5. En deuxième lieu, contrairement à ce que soutient M. B... E..., ni la motivation des décisions contestées ni aucune autre pièce du dossier ne permettent de considérer que le préfet de Lot-et-Garonne n'aurait pas procédé à un examen approfondi de sa situation avant d'édicter les mesures contenues dans l'arrêté attaqué. Le moyen ainsi soulevé doit par conséquent être écarté.
6. En troisième lieu, le droit d'être entendu implique que l'autorité préfectorale, avant de prendre à l'encontre d'un étranger une décision portant obligation de quitter le territoire français, mette l'intéressé à même de présenter ses observations écrites et lui permette, sur sa demande, de faire valoir des observations orales, de telle sorte qu'il puisse faire connaître, de manière utile et effective, son point de vue sur la mesure envisagée avant qu'elle n'intervienne.
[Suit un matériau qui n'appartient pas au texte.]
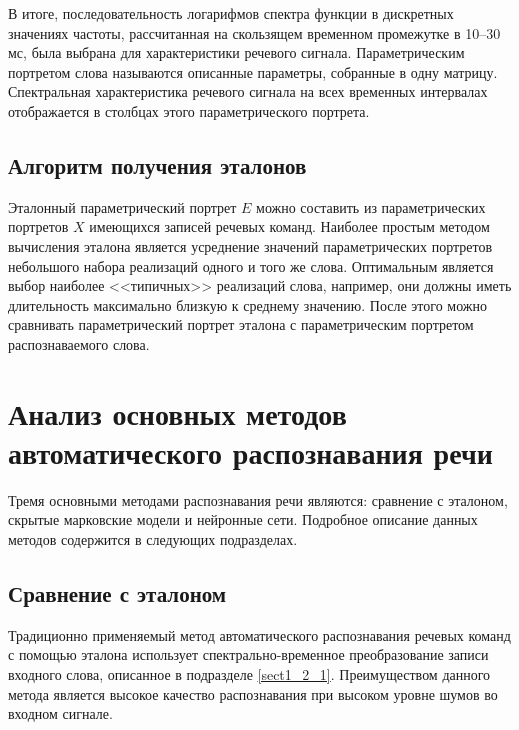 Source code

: В итоге, последовательность логарифмов спектра функции в дискретных значениях частоты, рассчитанная на скользящем временном промежутке в 10--30 мс, была выбрана для характеристики речевого сигнала.
Параметрическим портретом слова называются описанные параметры, собранные в одну матрицу.
Спектральная характеристика речевого сигнала на всех временных интервалах отображается в столбцах этого параметрического портрета.


\subsection{Алгоритм получения эталонов} \label{sect1_2_2}

Эталонный параметрический портрет $E$ можно составить из параметрических портретов $X$ имеющихся записей речевых команд.
Наиболее простым методом вычисления эталона является усреднение значений параметрических портретов небольшого набора реализаций одного и того же слова.
Оптимальным является выбор наиболее <<типичных>> реализаций слова, например, они должны иметь длительность максимально близкую к среднему значению.
После этого можно сравнивать параметрический портрет эталона с параметрическим портретом распознаваемого слова.


\section{Анализ основных методов автоматического распознавания речи} \label{sect1_3}

Тремя основными методами распознавания речи являются: сравнение с эталоном, скрытые марковские модели и нейронные сети.
Подробное описание данных методов содержится в следующих подразделах.


\subsection{Сравнение с эталоном} \label{sect1_3_1}

Традиционно применяемый метод автоматического распознавания речевых команд с помощью эталона использует спектрально-временное преобразование записи входного слова, описанное в подразделе \ref{sect1_2_1}.
Преимуществом данного метода является высокое качество распознавания при высоком уровне шумов во входном сигнале.

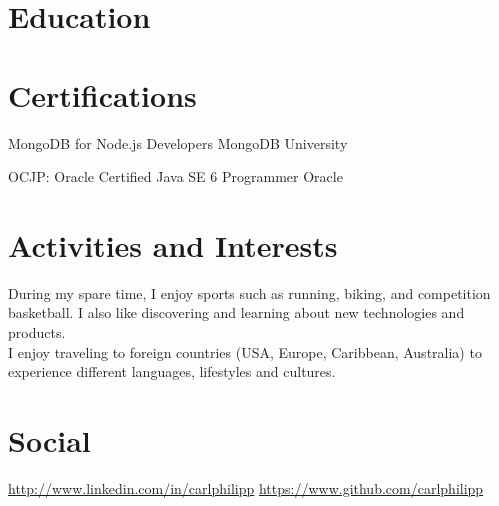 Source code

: \documentclass[12pt,a4paper]{moderncv}
\begin{document}
\section{Education}

\section{Certifications}

		{MongoDB for Node.js Developers}
		{MongoDB University}
		{}
		{}
		{}

		{OCJP: Oracle Certified Java SE 6 Programmer}
		{Oracle}
		{}
		{}
		{}

\section{Activities and Interests}
During my spare time, I enjoy sports such as running, biking, and competition basketball. I also like
discovering and learning about new technologies and products.\\
I enjoy traveling to foreign countries (USA, Europe, Caribbean, Australia) to experience different
languages, lifestyles and cultures.

\section{Social}
		{\href{http://www.linkedin.com/in/carlphilipp}{http://www.linkedin.com/in/carlphilipp}}
		{}
		{}
		{}
		{}
		{\href{https://www.github.com/carlphilipp}{https://www.github.com/carlphilipp}}
		{}
		{}
		{}
		{}
\end{document}
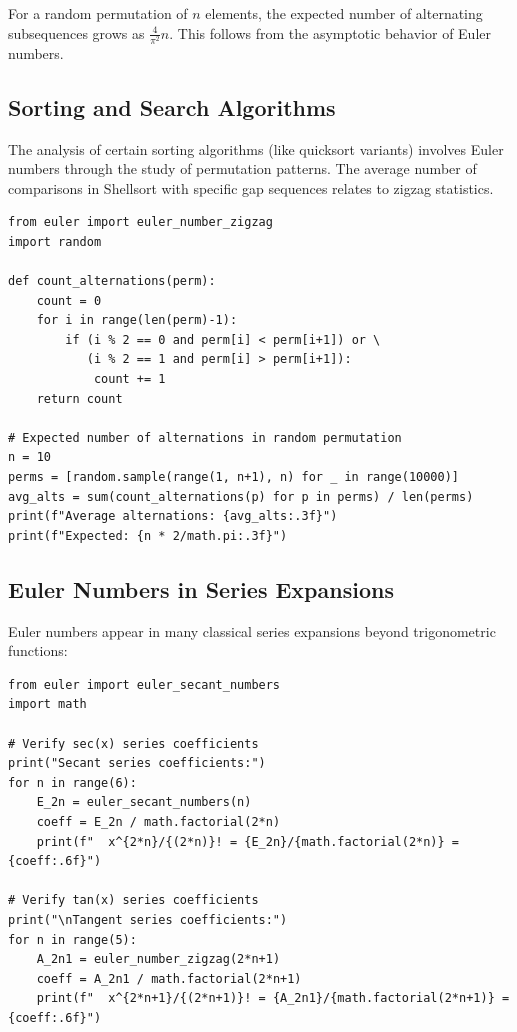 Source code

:For a random permutation of $n$ elements, the expected number of alternating
subsequences grows as $\frac{4}{\pi^2} n$. This follows from the asymptotic
behavior of Euler numbers.

\subsection{Sorting and Search Algorithms}

The analysis of certain sorting algorithms (like quicksort variants) involves
Euler numbers through the study of permutation patterns. The average number
of comparisons in Shellsort with specific gap sequences relates to zigzag statistics.

\begin{lstlisting}[caption={Analyzing random permutations}, label=lst:rand_perm]
from euler import euler_number_zigzag
import random

def count_alternations(perm):
    count = 0
    for i in range(len(perm)-1):
        if (i % 2 == 0 and perm[i] < perm[i+1]) or \
           (i % 2 == 1 and perm[i] > perm[i+1]):
            count += 1
    return count

# Expected number of alternations in random permutation
n = 10
perms = [random.sample(range(1, n+1), n) for _ in range(10000)]
avg_alts = sum(count_alternations(p) for p in perms) / len(perms)
print(f"Average alternations: {avg_alts:.3f}")
print(f"Expected: {n * 2/math.pi:.3f}")
\end{lstlisting}

\subsection{Euler Numbers in Series Expansions}

Euler numbers appear in many classical series expansions beyond trigonometric functions:

\begin{lstlisting}[caption={Euler numbers in series}, label=lst:euler_series]
from euler import euler_secant_numbers
import math

# Verify sec(x) series coefficients
print("Secant series coefficients:")
for n in range(6):
    E_2n = euler_secant_numbers(n)
    coeff = E_2n / math.factorial(2*n)
    print(f"  x^{2*n}/{(2*n)}! = {E_2n}/{math.factorial(2*n)} = {coeff:.6f}")

# Verify tan(x) series coefficients  
print("\nTangent series coefficients:")
for n in range(5):
    A_2n1 = euler_number_zigzag(2*n+1)
    coeff = A_2n1 / math.factorial(2*n+1)
    print(f"  x^{2*n+1}/{(2*n+1)}! = {A_2n1}/{math.factorial(2*n+1)} = {coeff:.6f}")
\end{lstlisting}

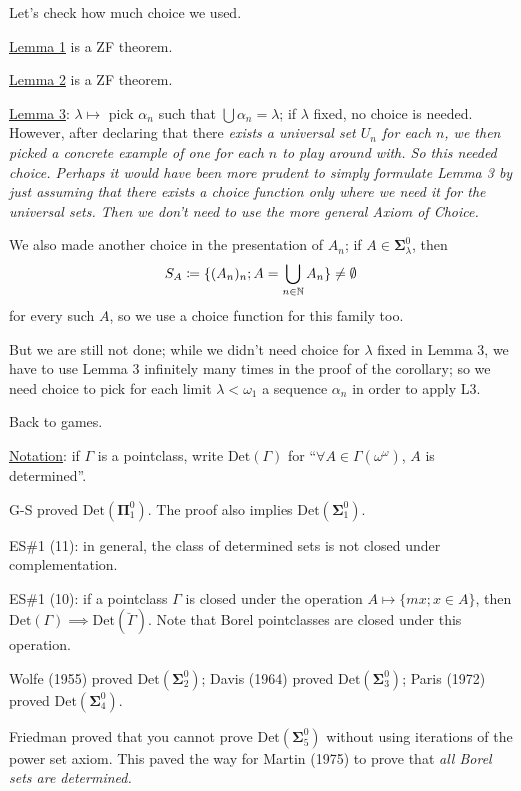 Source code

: \documentclass[]{article}
\newcommand{\om}{\omega}
\newcommand{\bosig}{\bm{\Sigma}}
\newcommand{\bopi}{\bm{\Pi}}
\newcommand{\bg}{{\breve \Gamma}}
\newcommand{\Det}{\textrm{Det}}
\begin{document}
\begin{remark*}
    Let's check how much choice we used.

    \underline{Lemma 1} is a ZF theorem.

    \underline{Lemma 2} is a ZF theorem.

    \underline{Lemma 3}: $\lambda \mapsto $ pick $\alpha_n$ such that $\bigcup \alpha_n = \lambda$; if $\lambda$ fixed, no choice is needed. However, after declaring that there \it{exists} a universal set $U_n$ for each $n$, we then picked a concrete example of one for each $n$ to play around with. So this needed choice. Perhaps it would have been more prudent to simply formulate Lemma 3 by just assuming that there exists a choice function \it{only where we need it} for the universal sets. Then we don't need to use the more general Axiom of Choice.

    We also made another choice in the presentation of $A_n$; if $A \in \bosig_\lambda^0$, then $$S_A\coloneqq \{(A_n)_n; A = \bigcup_{n\in\mathbb{N}}A_n\}\ne\emptyset$$ for every such $A$, so we use a choice function for this family too.

    But we are still not done; while we didn't need choice for $\lambda$ fixed in Lemma 3, we have to use Lemma 3 infinitely many times in the proof of the corollary; so we need choice to pick for each limit $\lambda < \om_1$ a sequence $\alpha_n$ in order to apply L3.
\end{remark*}

Back to games.

\underline{Notation}: if $\Gamma$ is a pointclass, write $\Det(\Gamma)$ for ``$\forall A \in \Gamma(\om^\om)$, $A$ is determined''.

G-S proved $\Det(\bopi_1^0)$. The proof also implies $\Det(\bosig_1^0)$.

ES\#1 (11): in general, the class of determined sets is not closed under complementation.

ES\#1 (10): if a pointclass $\Gamma$ is closed under the operation $A\mapsto \{mx;x\in A\}$, then $\Det(\Gamma) \implies \Det(\bg)$. Note that Borel pointclasses are closed under this operation.

Wolfe (1955) proved $\Det(\bosig_2^0)$; Davis (1964) proved $\Det(\bosig_3^0)$; Paris (1972) proved $\Det(\bosig_4^0)$.

Friedman proved that you cannot prove $\Det(\bosig_5^0)$ without using iterations of the power set axiom. This paved the way for Martin (1975) to prove that \it{all} Borel sets are determined.
\end{document}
Toutefois, une atteinte à ce droit n'est susceptible d'affecter la régularité de la procédure à l'issue de laquelle une décision d'éloignement est prise que si la personne concernée a été privée de la possibilité de présenter des éléments pertinents qui auraient pu influer sur le contenu de cette décision.
7. En l'espèce, il ne ressort d'aucune pièce du dossier que M. B... E... ait été entendu préalablement à l'intervention de l'arrêté portant obligation de quitter le territoire français. Cependant, d'une part, au mois de juin 2020, lors de sa détention, M. B... E... a été entendu par le conseiller du service pénitentiaire d'insertion et de probation du Lot-et-Garonne au cours duquel il a été interrogé sur sa situation personnelle et familiale et a ainsi pu faire état de ce qu'il était célibataire, n'avait plus de contact avec ses deux enfants tandis que sa famille vivait au Portugal et se trouvait sans emploi à la suite d'un accident du travail. D'autre part, il ne ressort pas des éléments apportés par M. B... E..., qui se borne à produire des contrats de travail de 2005 et de 2006, plusieurs documents démontrant qu'il a acquis un bien immobilier en France en 2007, divers avis d'imposition ainsi qu'une attestation de reprise de droit à l'allocation d'aide au retour à l'emploi du 22 septembre 2020 et une convocation à l'examen pratique du permis de conduire le 26 octobre 2020, toutes deux postérieures à l'arrêté attaqué, qu'il aurait pu utilement porter à la connaissance de l'administration, avant que ne soit prise la mesure litigieuse, des informations pertinentes tenant à sa situation personnelle et qui, si elles avaient été communiquées à temps, auraient été de nature à faire obstacle à l'édiction de la décision lui faisant obligation de quitter le territoire français. Il suit de là que le moyen tiré de la méconnaissance du principe général du droit d'être entendu doit être écarté.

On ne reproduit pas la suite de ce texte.